Estive para escrever sobre o novo Acordo Ortográfico já há alguns anos, mas nunca o fiz porque pensei que o tempo se encarregaria de promover o seu acolhimento na sociedade portuguesa. Contudo, confrontada novamente, em mais um ano letivo, com o desconhecimento dos alunos e, consequentemente, o seu desconforto em usar a ortografia pós-Acordo, estando contra esta, por vezes, porque dizem «abrasileirar a língua portuguesa», expliquei-lhes as mudanças e o seu porquê e eles próprios incentivaram-me a escrever e a publicar este texto.
Sempre houve e continua a haver muita informação contraditória e mesmo contrainformação sobre o Acordo Ortográfico. Logo, no início, antes da sua entrada em vigor, já existia na internet um abaixo-assinado contra ele, que dizia que um grupo de empresários tinha feito um almoço de negócios, tinham comido «pato» e, no final do almoço, assinaram um «pato, querendo dizer que estas duas palavras passariam a ser escritas da mesma forma, o que não é verdade. Pacto, tal como facto, continua a escrever-se com c porque esta consoante é pronunciada e continuará a sê-lo, tendo uma função distintiva respetivamente com pato e fato.
O Português do Brasil, ao contrário do que se possa pensar, é mais conservador do que o Português Europeu, em muitos aspetos, tanto na fala como na ortografia, por exemplo ainda escrevem Luiza com z em vez de s. Muitas das diferenças entre as duas normas escritas destes dois países de língua portuguesa devem-se ao facto de a reforma ortográfica de 1911 não ter incluído o Brasil, uma vez que este já era um país independente. Por isso, posteriormente, houve a necessidade da existência de acordos ortográficos entre os dois países, que já aconteceram antes e o de 1990 é o último, daí ser chamado novo Acordo Ortográfico. Acordo Ortográfico porque se trata apenas de uma questão de uniformização da ortografia da Língua Portuguesa a nível internacional, o que é muito importante sobretudo para o ensino do Português como Língua Não Materna no mundo e para que a língua portuguesa possa ser usada como língua de trabalho em várias organizações internacionais.
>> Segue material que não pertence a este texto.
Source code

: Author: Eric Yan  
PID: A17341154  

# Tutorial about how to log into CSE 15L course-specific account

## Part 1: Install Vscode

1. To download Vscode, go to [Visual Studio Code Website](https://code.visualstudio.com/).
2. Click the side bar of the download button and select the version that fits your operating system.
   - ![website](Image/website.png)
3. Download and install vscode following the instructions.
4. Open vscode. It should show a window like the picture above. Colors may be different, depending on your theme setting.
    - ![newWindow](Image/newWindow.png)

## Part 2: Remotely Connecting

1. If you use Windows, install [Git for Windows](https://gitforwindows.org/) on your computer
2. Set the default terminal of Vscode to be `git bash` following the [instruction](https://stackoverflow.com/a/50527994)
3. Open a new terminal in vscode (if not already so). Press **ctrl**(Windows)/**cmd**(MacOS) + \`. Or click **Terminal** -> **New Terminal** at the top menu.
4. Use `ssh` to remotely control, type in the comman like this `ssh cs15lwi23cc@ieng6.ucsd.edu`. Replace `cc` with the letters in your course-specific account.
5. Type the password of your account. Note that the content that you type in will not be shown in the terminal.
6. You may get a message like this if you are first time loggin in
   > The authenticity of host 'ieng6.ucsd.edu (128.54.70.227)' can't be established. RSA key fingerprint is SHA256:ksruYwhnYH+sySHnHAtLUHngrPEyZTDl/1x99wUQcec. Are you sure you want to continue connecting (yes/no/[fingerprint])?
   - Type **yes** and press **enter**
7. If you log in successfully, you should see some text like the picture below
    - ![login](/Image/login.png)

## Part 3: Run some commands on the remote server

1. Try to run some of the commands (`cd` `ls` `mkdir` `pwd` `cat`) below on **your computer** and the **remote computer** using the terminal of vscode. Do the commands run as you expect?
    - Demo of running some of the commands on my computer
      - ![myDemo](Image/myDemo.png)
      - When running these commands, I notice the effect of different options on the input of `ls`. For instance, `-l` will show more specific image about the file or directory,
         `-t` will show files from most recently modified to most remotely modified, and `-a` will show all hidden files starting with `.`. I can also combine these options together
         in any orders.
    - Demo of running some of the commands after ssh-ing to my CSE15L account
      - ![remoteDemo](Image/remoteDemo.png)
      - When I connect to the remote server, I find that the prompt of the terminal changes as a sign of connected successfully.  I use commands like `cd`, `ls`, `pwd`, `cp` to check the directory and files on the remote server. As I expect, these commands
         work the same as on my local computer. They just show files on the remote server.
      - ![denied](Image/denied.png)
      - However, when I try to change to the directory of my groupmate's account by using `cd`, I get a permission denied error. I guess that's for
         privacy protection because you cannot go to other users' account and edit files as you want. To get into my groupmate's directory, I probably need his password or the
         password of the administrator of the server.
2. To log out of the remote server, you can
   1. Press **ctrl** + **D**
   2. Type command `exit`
Claro que a total uniformização ortográfica da língua entre os dois países é impossível, principalmente devido às diferenças fonéticas existentes, o que é natural e também acontece com as outras línguas internacionais, como é o caso do Inglês do Reino Unido e dos Estados Unidos e do Espanhol de Espanha e de todos os países hispano-falantes, que também têm uma única ortografia, embora com possíveis variantes para darem conta das diferenças existentes. Logo, não estamos a falar do léxico, da semântica ou significado das palavras, nem da morfossintaxe (construção das frases), mas sim e apenas da ortografia.
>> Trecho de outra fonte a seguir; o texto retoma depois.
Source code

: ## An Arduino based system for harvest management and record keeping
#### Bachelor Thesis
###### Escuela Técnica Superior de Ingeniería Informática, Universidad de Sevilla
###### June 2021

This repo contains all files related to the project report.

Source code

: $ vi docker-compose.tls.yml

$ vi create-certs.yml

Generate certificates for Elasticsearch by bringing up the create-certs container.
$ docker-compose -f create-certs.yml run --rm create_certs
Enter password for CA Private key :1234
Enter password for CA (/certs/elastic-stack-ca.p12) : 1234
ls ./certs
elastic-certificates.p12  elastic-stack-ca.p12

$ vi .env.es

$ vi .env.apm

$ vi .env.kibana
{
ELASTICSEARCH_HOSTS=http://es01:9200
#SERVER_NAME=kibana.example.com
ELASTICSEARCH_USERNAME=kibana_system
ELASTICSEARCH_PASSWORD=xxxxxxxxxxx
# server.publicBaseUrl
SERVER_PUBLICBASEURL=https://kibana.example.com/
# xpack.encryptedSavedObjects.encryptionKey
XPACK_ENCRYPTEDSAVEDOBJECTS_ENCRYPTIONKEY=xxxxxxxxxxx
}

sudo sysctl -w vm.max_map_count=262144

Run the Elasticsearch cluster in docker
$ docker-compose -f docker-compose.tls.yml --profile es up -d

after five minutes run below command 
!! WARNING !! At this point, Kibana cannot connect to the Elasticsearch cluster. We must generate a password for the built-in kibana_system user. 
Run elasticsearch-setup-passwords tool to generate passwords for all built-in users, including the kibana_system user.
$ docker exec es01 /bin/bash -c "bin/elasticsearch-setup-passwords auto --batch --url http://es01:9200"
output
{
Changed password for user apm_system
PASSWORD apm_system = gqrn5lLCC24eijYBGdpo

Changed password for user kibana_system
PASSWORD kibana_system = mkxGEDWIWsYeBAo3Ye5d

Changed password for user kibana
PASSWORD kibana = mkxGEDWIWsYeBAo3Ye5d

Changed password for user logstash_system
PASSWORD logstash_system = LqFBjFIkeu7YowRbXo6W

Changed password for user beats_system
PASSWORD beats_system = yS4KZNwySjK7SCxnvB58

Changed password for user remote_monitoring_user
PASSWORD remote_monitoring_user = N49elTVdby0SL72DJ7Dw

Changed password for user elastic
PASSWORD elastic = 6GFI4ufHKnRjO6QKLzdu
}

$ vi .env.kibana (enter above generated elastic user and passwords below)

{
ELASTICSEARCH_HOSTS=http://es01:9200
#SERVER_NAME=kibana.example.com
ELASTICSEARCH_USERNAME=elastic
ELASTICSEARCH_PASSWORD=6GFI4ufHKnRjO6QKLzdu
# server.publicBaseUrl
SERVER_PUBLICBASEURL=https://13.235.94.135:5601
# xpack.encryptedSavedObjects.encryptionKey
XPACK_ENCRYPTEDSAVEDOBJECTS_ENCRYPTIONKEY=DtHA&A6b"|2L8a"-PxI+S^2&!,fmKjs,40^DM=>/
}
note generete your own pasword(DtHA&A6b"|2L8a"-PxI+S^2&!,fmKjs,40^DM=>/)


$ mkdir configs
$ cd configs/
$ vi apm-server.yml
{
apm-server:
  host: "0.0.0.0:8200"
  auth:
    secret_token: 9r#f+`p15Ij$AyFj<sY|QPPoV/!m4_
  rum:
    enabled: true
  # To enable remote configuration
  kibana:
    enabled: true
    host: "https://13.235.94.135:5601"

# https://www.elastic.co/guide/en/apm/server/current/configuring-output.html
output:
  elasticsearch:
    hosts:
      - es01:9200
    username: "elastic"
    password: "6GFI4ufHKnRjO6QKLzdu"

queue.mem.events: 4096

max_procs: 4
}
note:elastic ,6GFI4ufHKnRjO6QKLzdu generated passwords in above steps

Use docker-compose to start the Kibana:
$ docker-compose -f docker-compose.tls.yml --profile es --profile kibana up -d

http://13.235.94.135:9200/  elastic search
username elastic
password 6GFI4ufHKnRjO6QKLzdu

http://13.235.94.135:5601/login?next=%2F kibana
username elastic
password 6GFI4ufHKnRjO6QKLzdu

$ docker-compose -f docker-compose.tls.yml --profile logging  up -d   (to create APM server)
Então, a questão central, mais do que «O que muda com este novo Acordo Ortográfico?», é «Por que muda?», como eu explico aos estudantes. Comecemos, então, com a queda das consoantes mudas, em que a regra do novo Acordo Ortográfico é: «o que se pronuncia escreve-se, logo o que não se pronuncia não se escreve». Posto isto, o c cai em ação, ato, ata, ativo e atividade, mas não em ficção, dicção, secção. O c também não cai em contacto, ao contrário do Brasil, onde não é pronunciado e é escrito contato. Cai o p em adotar e adoção, mas não em adaptar e adaptação. O p também cai em receção, exceção e excecional, mas não cai em corrupção nem em interruptor, por exemplo. Como existem palavras em que algumas consoantes ainda são pronunciadas por alguns falantes mais conservadores, o Acordo contempla a possibilidade de dupla grafia nesses casos, como sector e setor, característica e caraterística. Contudo, sabemos que a tendência é a pronúncia destas consoantes desaparecer e, assim, com o passar do tempo, desaparecerem também na escrita. Logo, a grafia dupla acabará por deixar de existir.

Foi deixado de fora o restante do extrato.